Nel luglio 2022 si è riprovata la strada della legge-delega, prevedendo questa volta un termine di nove mesi per l’attuazione, poi prorogato di 15 mesi. Il nuovo termine scadrà il 18 agosto 2024 e al momento il Governo non ha interesse a procedere con l’emanazione di norme che rendano finalmente concreto il superamento dei circhi con animali, allineando l’Italia con gli Stati più progressisti sul tema dei diritti animali.

Con la nostra petizione chiediamo al Ministero della Cultura e al Governo di non perdere questa occasione storica, assecondando l’evoluzione della società anziché regalare qualche altro anno di vita a una categoria che dimostra di non sapersi rinnovare. Ogni anno vengono erogati milioni di euro per sostenere il circo con animali, attraverso il Fondo Unico per lo Spettacolo (8 milioni di euro sono stati destinati al settore circense nel 2024). Fintanto che dipenderà da queste laute elargizioni pubbliche, il settore non ha alcun incentivo ad innovarsi, superando l’uso degli animali. I fondi che attualmente consentono al settore di sopravvivere dovrebbero invece essere destinati esclusivamente – o almeno prioritariamente — al sostegno del circo basato sulle abilità umane. In questo modo, il settore si troverebbe costretto a cambiare strada, eliminando l’uso degli animali. Noi crediamo infatti che la tradizione del circo italiano possa essere pienamente valorizzata se agli animali si sostituiscono gli atleti umani, come già avviene in altre parti del mondo. Per questo, chiediamo che venga vietato del tutto l’utilizzo di animali di ogni specie, incluse quelle domestiche.

Per quanto riguarda gli animali selvatici, chiediamo che venga introdotto un divieto immediato di riproduzione e di acquisto di nuovi animali.
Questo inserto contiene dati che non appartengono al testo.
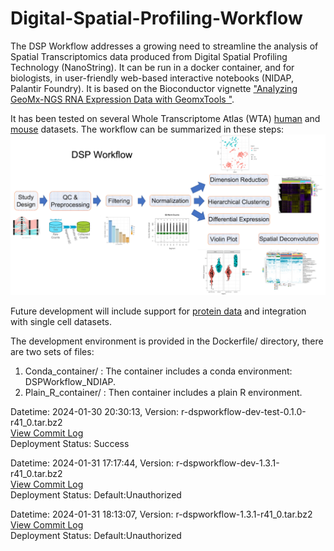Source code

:# Digital-Spatial-Profiling-Workflow

The DSP Workflow addresses a growing need to streamline the analysis of Spatial Transcriptomics data produced from Digital Spatial Profiling Technology (NanoString). It can be run in a docker container, and for biologists, in user-friendly web-based interactive notebooks (NIDAP, Palantir Foundry). It is based on the Bioconductor vignette ["Analyzing GeoMx-NGS RNA Expression Data with GeomxTools
"](http://bioconductor.org/packages/release/workflows/vignettes/GeoMxWorkflows/inst/doc/GeomxTools_RNA-NGS_Analysis.html).  

It has been tested on several Whole Transcriptome Atlas (WTA) [human](https://nanostring.com/products/geomx-digital-spatial-profiler/geomx-rna-assays/geomx-whole-transcriptome-atlas/) and [mouse](https://nanostring.com/products/geomx-digital-spatial-profiler/geomx-rna-assays/geomx-mouse-whole-transcriptome-atlas/) datasets. The workflow can be summarized in these steps:
<img src="./vignettes/workflow_image.png">


Future development will include support for [protein data](https://bioconductor.org/packages/release/bioc/vignettes/GeomxTools/inst/doc/Protein_in_GeomxTools.html) and integration with single cell datasets.


The development environment is provided in the Dockerfile/ directory, there are two sets of files:
  1. Conda_container/ : The container includes a conda environment: DSPWorkflow_NDIAP.
  2. Plain_R_container/ : Then container includes a plain R environment.

Datetime: 2024-01-30 20:30:13, Version:  r-dspworkflow-dev-test-0.1.0-r41_0.tar.bz2
<br>[View Commit Log](Commit_Log_r-dspworkflow-dev-test-0.1.0-r41_0.log)
<br>Deployment Status: Success

Datetime: 2024-01-31 17:17:44, Version:  r-dspworkflow-dev-1.3.1-r41_0.tar.bz2
<br>[View Commit Log](Commit_Log_r-dspworkflow-dev-1.3.1-r41_0.log)
<br>Deployment Status: Default:Unauthorized

Datetime: 2024-01-31 18:13:07, Version:  r-dspworkflow-1.3.1-r41_0.tar.bz2
<br>[View Commit Log](Commit_Log_r-dspworkflow-1.3.1-r41_0.log)
<br>Deployment Status: Default:Unauthorized
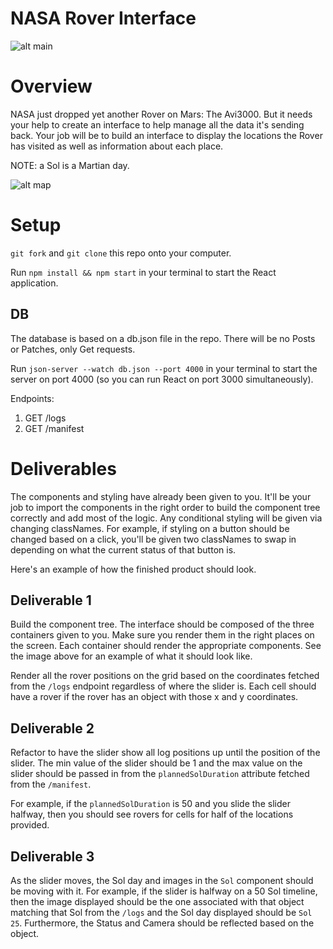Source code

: # NASA Rover Interface

![alt main](https://cdn-images-1.medium.com/max/2000/1*BnjGd8N6zu9-Fe6stEJDEg.png)


Overview
========
NASA just dropped yet another Rover on Mars: The Avi3000. But it needs your help to create an interface to help manage all the data it's sending back. Your job will be to build an interface to display the locations the Rover has visited as well as information about each place.

NOTE: a Sol is a Martian day.

![alt map](https://i.imgur.com/mPo0UYQ.png)

Setup
=====

`git fork` and `git clone` this repo onto your computer.

Run `npm install && npm start` in your terminal to start the React application.

DB
--
The database is based on a db.json file in the repo. There will be no Posts or Patches, only Get requests.

Run `json-server --watch db.json --port 4000` in your terminal to start the server on port 4000 (so you can run React on port 3000 simultaneously).

Endpoints:
1. GET /logs
2. GET /manifest


Deliverables
============

The components and styling have already been given to you. It'll be your job to import the components in the right order to build the component tree correctly and add most of the logic. Any conditional styling will be given via changing classNames. For example, if styling on a button should be changed based on a click, you'll be given two classNames to swap in depending on what the current status of that button is.

Here's an example of how the finished product should look.

Deliverable 1
-------------
Build the component tree. The interface should be composed of the three containers given to you. Make sure you render them in the right places on the screen. Each container should render the appropriate components. See the image above for an example of what it should look like.

Render all the rover positions on the grid based on the coordinates fetched from the `/logs` endpoint regardless of where the slider is. Each cell should have a rover if the rover has an object with those x and y coordinates.

Deliverable 2
-------------
Refactor to have the slider show all log positions up until the position of the slider. The min value of the slider should be 1 and the max value on the slider should be passed in from the `plannedSolDuration` attribute fetched from the `/manifest`.

For example, if the `plannedSolDuration` is 50 and you slide the slider halfway, then you should see rovers for cells for half of the locations provided.

Deliverable 3
-------------
As the slider moves, the Sol day and images in the `Sol` component should be moving with it. For example, if the slider is halfway on a 50 Sol timeline, then the image displayed should be the one associated with that object matching that Sol from the `/logs` and the Sol day displayed should be `Sol 25`. Furthermore, the Status and Camera should be reflected based on the object.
Un risultato già possibile alla luce della disciplina introdotta con il decreto legislativo n. 135 del 2022, che ha previsto l’emanazione entro il 27 marzo 2023 (termine non rispettato) di un decreto ministeriale contenente la cosiddetta “lista negativa” che amplierà il numero di specie già vietate, dai primati ai grandi felini come tigri e leoni, ad altri grandi mammiferi come elefanti, e poi insetti, rettili e anfibi velenosi, urticanti, tossici, «tutte specie che costituiscano pericolo per la salute e per l’incolumità pubblica o per la biodiversità nonché gli ibridi tra esemplari delle predette specie e di altre specie selvatiche o forme domestiche e le loro successive generazioni». Appena il Governo emanerà la lista negativa, circhi e mostre faunistiche viaggianti potranno soltanto continuare a utilizzare esclusivamente gli animali che già possiedono, obbligando i circensi a rivedere i propri spettacoli nell’ottica dell’inevitabile eliminazione di tutti gli animali.

Chiediamo inoltre che i fondi del Fondo Unico per lo Spettacolo siano ripartiti prioritariamente ai circhi senza animali e soltanto per l’eccedenza a quelli che ancora detengono animali. Qualora attuata, questa misura agevolerebbe una rapida transizione verso un circo senza animali, senza ulteriori aggravi sulle finanze pubbliche.

Un circo senza animali è il futuro. Questo traguardo inevitabile può essere raggiunto senza mettere in crisi il settore e senza costringere lo Stato a versare fondi per il ricollocamento immediato degli animali. Non ci sono quindi davvero più scusanti per non intervenire.